▶ [TASK ITEM]: From the line below that contains "Under its non-equivocation" to the line that contains "when $n>3f_2$. The", repeat every line exactly, both ends included, and nothing else.

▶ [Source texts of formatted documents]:

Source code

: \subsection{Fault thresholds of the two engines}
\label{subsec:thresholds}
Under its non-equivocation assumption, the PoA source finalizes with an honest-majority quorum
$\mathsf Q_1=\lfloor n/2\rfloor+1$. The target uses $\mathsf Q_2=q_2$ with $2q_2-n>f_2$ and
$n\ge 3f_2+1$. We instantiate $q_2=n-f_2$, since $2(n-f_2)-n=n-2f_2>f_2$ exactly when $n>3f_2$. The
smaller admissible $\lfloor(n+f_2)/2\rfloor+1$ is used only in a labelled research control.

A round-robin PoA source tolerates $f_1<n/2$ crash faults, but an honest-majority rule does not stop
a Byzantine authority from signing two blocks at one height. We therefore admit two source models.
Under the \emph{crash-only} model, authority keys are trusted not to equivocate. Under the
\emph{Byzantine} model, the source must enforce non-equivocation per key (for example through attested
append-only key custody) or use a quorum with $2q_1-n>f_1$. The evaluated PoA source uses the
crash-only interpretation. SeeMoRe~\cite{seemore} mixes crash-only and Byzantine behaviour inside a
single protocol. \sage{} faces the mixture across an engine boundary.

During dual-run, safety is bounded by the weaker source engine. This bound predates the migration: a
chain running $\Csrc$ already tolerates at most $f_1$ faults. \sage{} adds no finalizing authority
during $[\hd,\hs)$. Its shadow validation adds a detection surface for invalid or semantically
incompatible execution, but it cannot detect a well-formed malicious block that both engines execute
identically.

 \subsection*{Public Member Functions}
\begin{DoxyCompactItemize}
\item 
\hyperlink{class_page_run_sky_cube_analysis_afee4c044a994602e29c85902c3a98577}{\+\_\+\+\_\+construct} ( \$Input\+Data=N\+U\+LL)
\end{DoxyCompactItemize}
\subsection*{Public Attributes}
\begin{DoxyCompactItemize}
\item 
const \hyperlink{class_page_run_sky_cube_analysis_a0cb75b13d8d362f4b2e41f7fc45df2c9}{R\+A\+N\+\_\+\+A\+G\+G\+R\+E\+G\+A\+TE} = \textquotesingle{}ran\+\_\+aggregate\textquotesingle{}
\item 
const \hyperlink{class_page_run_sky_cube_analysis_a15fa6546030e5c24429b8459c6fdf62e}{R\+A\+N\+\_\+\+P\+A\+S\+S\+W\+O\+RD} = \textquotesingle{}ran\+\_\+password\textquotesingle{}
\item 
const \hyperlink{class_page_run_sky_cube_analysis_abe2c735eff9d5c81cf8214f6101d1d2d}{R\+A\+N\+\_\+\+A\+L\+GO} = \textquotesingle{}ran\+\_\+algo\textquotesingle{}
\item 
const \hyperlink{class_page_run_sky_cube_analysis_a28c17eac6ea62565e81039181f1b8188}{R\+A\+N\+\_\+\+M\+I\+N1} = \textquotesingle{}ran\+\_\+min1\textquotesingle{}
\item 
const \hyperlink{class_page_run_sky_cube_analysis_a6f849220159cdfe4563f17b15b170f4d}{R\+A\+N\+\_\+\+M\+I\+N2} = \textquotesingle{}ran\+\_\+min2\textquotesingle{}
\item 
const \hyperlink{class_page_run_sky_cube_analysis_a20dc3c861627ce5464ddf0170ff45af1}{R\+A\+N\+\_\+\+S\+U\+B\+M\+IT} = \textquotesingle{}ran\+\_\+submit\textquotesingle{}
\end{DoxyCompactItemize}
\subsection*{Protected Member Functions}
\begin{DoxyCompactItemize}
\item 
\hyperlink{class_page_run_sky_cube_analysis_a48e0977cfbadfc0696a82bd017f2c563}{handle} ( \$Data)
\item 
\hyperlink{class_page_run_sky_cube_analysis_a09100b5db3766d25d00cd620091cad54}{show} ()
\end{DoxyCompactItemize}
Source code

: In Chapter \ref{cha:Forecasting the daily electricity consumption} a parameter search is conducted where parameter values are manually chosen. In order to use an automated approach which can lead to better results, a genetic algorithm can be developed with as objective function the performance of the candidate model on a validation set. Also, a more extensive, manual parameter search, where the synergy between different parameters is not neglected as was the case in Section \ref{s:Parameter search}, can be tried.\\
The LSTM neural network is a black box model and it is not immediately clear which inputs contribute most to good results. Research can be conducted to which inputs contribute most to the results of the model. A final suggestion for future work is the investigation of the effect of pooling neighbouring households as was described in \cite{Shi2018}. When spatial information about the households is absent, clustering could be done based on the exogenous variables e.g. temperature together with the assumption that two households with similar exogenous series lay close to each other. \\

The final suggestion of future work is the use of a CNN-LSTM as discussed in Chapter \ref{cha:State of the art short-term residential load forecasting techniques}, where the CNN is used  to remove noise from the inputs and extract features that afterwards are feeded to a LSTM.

▶ [TASK ANSWER]:
Under its non-equivocation assumption, the PoA source finalizes with an honest-majority quorum
$\mathsf Q_1=\lfloor n/2\rfloor+1$. The target uses $\mathsf Q_2=q_2$ with $2q_2-n>f_2$ and
$n\ge 3f_2+1$. We instantiate $q_2=n-f_2$, since $2(n-f_2)-n=n-2f_2>f_2$ exactly when $n>3f_2$. The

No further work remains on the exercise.